L’iter della nuova legge sulla gestione dei Parchi , voluta dalla Regione e passata a fine luglio, non sembra poter arginare l’avanzata del cemento. Infatti non si riesce a capire come si possa “conservare e tutelare” con “uno sviluppo che sia produttivo ma consumi meno” (Alessandro Colucci, assessore regionale ai sistemi Verdi al Corriere del 21 settembre, v. sotto) dei parchi a forte rischio di commissariamento, vedi articolo de “il Sole 24 ore” del 28 settembre su questo sito

Ricordiamo che i parchi occupano 700’000 ha. (*) su una superficie regionale pari a 2,4 mio. di ha. e rappresentano quindi il 29 % della superficie totale della Lombardia.
Inoltre nel “Piano territoriale di coordinamento varato dalla giunta provinciale” della Provincia di Monza e Brianza (v. il Corriere del 27 agosto, qui sotto) la sostituzione degli oneri di urbanizzazione percepiti dai Comuni sembra di difficile realizzazione.
La cementificazione incombente stona con progetti che danno da vivere a tanti agricoltori lombardi e che potrebbero fungere da esempio per molti altri.
Ci riferiamo in particolare a Nutrire Milano dove il Parco Agricolo Sud Milano, insieme al Consorzio del Parco del Ticino (**), ogni terzo sabato del mese costituisce il Mercato della Terra in Largo Marinai d’Italia, a Milano.
Lì, da due anni, si propongono, a rotazione, all’incirca 100 piccole aziende agricole che hanno un ruolo economico, culturale e ambientale (v. sotto)
Il progetto Nutrire Milano
La mappa delle aziende del Parco Agricolo Sud Milano
Purtroppo le incertezze della politica rischiano, nonostante il patrocinio di Expo 2015 e di Slow Food, di veder sfumare questo progetto esemplare per altre Regioni e altri parchi d’Italia.

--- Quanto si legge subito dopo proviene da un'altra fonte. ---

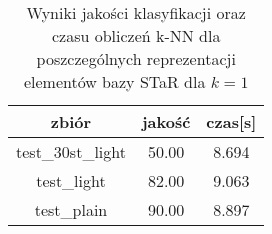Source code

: \documentclass{classrepshort}
\begin{document}
\begin{table}[h!]
  \centering
  \caption{Wyniki jakości klasyfikacji oraz czasu obliczeń k-NN dla poszczególnych reprezentacji elementów bazy STaR dla $k=1$}
  \label{tab:tab1}
  \begin{tabular}{|c|c|c|}
    \hline
	zbiór & jakość & czas[s]\\
    \hline
    test\_30st\_light & 50.00 & 8.694\\
    \hline
	test\_light & 82.00 & 9.063\\
	\hline
	test\_plain & 90.00 & 8.897\\
	\hline
  \end{tabular}
\end{table}
\end{document}
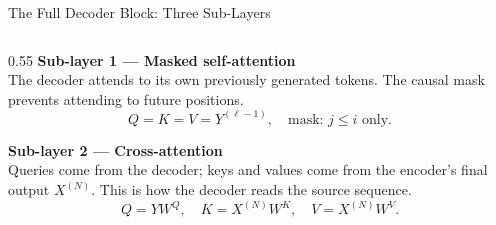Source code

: \documentclass[aspectratio=169]{beamer}
\begin{document}
\begin{frame}{The Full Decoder Block: Three Sub-Layers}
\begin{columns}[T]
\begin{column}{0.55\textwidth}
\medskip
\textbf{\textsf{Sub-layer 1 — Masked self-attention}}\\
The decoder attends to its own previously generated
tokens. The causal mask prevents attending to
future positions.
\[
  Q = K = V = Y^{(\ell-1)},\quad
  \text{mask: } j \le i \text{ only.}
\]

\medskip
\textbf{\textsf{Sub-layer 2 — Cross-attention}}\\
Queries come from the decoder; keys and values come
from the encoder's final output $X^{(N)}$.
This is how the decoder reads the source sequence.
\[
  Q = Y W^Q,\quad K = X^{(N)}W^K,\quad V = X^{(N)}W^V.
\]

\end{column}
\end{columns}

\end{frame}
%
%
\end{document}
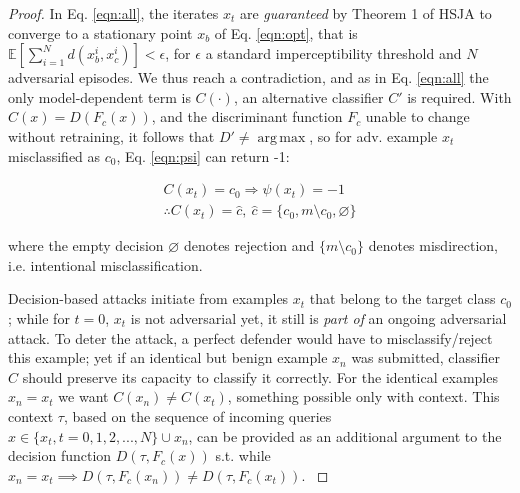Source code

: \begin{proof}
In Eq. \eqref{eqn:all}, the iterates $x_t$ are \textit{guaranteed} by Theorem 1 of HSJA \cite{chen2020hopskipjumpattack} to converge to a stationary point $x_b$ of Eq. \eqref{eqn:opt}, that is $\mathbb{E}[\sum_{i=1}^{N}d(x^i_b,x^i_c)] < \epsilon$, for $\epsilon$ a standard imperceptibility threshold and $N$ adversarial episodes.
We thus reach a contradiction, and as in Eq. \eqref{eqn:all} the only model-dependent term is $C(\cdot)$, an alternative classifier $C'$ is required.
With $C(x)=D(F_c(x))$, and the discriminant function $F_c$ unable to change without retraining, it follows that $D'\neq \operatorname*{arg\,max}$, so for adv. example $x_t$ misclassified as $c_0$, Eq. \ref{eqn:psi} can return -1:


\begin{equation}
\begin{aligned}
    C(x_t) = c_0  \Rightarrow \psi(x_t) = -1 \\
    \therefore C(x_t) = \hat{c}, \: \hat{c} = \{c_0, m\setminus c_0, \varnothing\}
\end{aligned}
\end{equation}

\noindent where the empty decision $\varnothing$ denotes rejection and $\{ m\setminus c_0\}$ denotes misdirection, i.e. intentional misclassification.

Decision-based attacks initiate from examples $x_t$ that belong to the target class $c_0$; while for $t=0$, $x_t$ is not adversarial yet, it still is \textit{part of} an ongoing adversarial attack.
To deter the attack, a perfect defender would have to misclassify/reject this example; yet if an identical but benign example $x_n$ was submitted, classifier $C$ should preserve its capacity to classify it correctly.
For the identical examples $x_n = x_t$ we want $C(x_n) \neq C(x_t)$, something possible only with context.
This context $\tau$, based on the sequence of incoming queries  $x \in \{x_t, t = 0,1,2,...,N\} \cup x_n$, can be provided as an additional argument to the decision function $D(\tau, F_c(x))$ s.t. while $x_n = x_t \implies D(\tau, F_c(x_n)) \neq D(\tau, F_c(x_t)) $.
\label{prf:one}
\end{proof}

Oggi era l’ultimo sabato di mercato autorizzato in Largo Marinai d’Italia. Ci auguriamo ce ne siano altri, dal prossimo novembre in poi
Giuseppe Caprotti
L’appello ai cittadini, al sindaco Giuliano Pisapia e alla sua giunta
(*) il solo Parco Agricolo Sud Milano occupa 47’000 ha.
(**) ci sono anche piccoli produttori del parco del Curone, di parchi bresciani, etc.